Investors looking to second-tier German cities for extra yield should pay close attention to local economies and demographics to avoid taking on unwanted risk, according to Feri.

As investment opportunities in Germany’s top six cities become increasingly scarce, the German consultancy has recommended focusing on “B-Städte” (B cities) with diversified local industries, university populations and a high quality of life.

The report follows a similar analysis by Legal & General Property of cities in the UK where real estate investors are searching for higher yields outside London.

Manfred Binsfeld, author of the report and head of real estate research at Feri, noted that investors were turning their focus to less populated cities, but he warned that they would not necessarily benefit from positive yield movements.

“Investors have to improve their risk analysis so as not to mistake all high gross yields for a good investment opportunity,” he told IP Real Estate.

Yields in the top-20 cities identified by Feri had already come down, he added.

According to the study, the B cities with the highest yields at a similar risk level to that of most metropolis are Wolfsburg (9.47%), Ingolstadt (6,9%) und Paderborn (7,8%).

Low-risk A-cities like Munich or Stuttgart are only yielding just over 4% and almost 6% respectively.

The study was sponsored by German companies Wertgrund and Deutsche Invest Immobilien (DII).

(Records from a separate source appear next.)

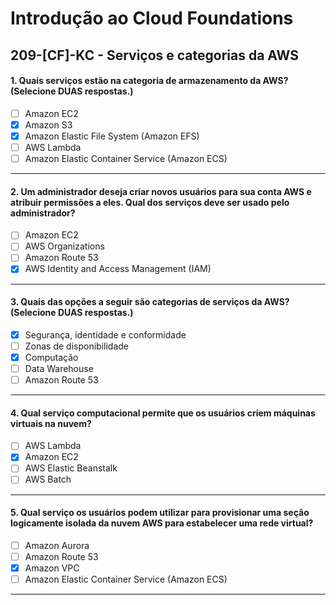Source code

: # Introdução ao Cloud Foundations

## 209-[CF]-KC - Serviços e categorias da AWS

#### 1. Quais serviços estão na categoria de armazenamento da AWS? (Selecione DUAS respostas.)
- [ ] Amazon EC2
- [x] Amazon S3
- [x] Amazon Elastic File System (Amazon EFS)
- [ ] AWS Lambda
- [ ] Amazon Elastic Container Service (Amazon ECS)

***

#### 2. Um administrador deseja criar novos usuários para sua conta AWS e atribuir permissões a eles. Qual dos serviços deve ser usado pelo administrador?
- [ ] Amazon EC2
- [ ] AWS Organizations
- [ ] Amazon Route 53
- [x] AWS Identity and Access Management (IAM)
 
***

#### 3. Quais das opções a seguir são categorias de serviços da AWS? (Selecione DUAS respostas.)
- [x] Segurança, identidade e conformidade
- [ ] Zonas de disponibilidade
- [x] Computação
- [ ] Data Warehouse
- [ ] Amazon Route 53

***

#### 4. Qual serviço computacional permite que os usuários criem máquinas virtuais na nuvem?
- [ ] AWS Lambda
- [x] Amazon EC2
- [ ] AWS Elastic Beanstalk
- [ ] AWS Batch

***

#### 5. Qual serviço os usuários podem utilizar para provisionar uma seção logicamente isolada da nuvem AWS para estabelecer uma rede virtual?
- [ ] Amazon Aurora
- [ ] Amazon Route 53
- [x] Amazon VPC
- [ ] Amazon Elastic Container Service (Amazon ECS)

***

Thomas Meyer, chairman of the board at residential investor Wertgrund, said the company invested in eight of these cities five years ago when places like Münster were still “a hidden opportunity”. He added: “Now we have to find the future top 20 cities.”

Frank Wojtalewicz, owner of DII, said cities like Wolfsburg, where German car producer VW has its headquarters, were only interesting for short-term investors.

“For long-term investors the undiversified economic influences and the lack of a real leisure factor in this city means an increased risk,” he noted.

Cities like Karlsruhe, Darmstadt, Münster, Dortmund, Leipzig, Dresden or Aachen on the other hand have more diversified economic structures, universities and mostly historic city centres – a sought after feature.

“In such locations we see good investment opportunities and a lower risk than in some A cities,” explained Wojtalewicz.

All three experts agreed that the government’s intended rental cap was the wrong answer to the problem of rising rents in certain cities and that only a subsidised building programme could ensure cheap living space for those in need.

The study identified Hamburg, Erlangen, Berlin, München, Münster, Mainz, Frankfurt/Main, Bonn, Freiburg/Breisgau and Stuttgart as the 10 most likely candidates for the rental cap out of 56 cities in total where this measure might be applied.

Meyer pointed out for active investors the measure would only have a minor influence on the yield as the first reletting after an extensive renovation is exempt from the rental cap as are existing rental levels.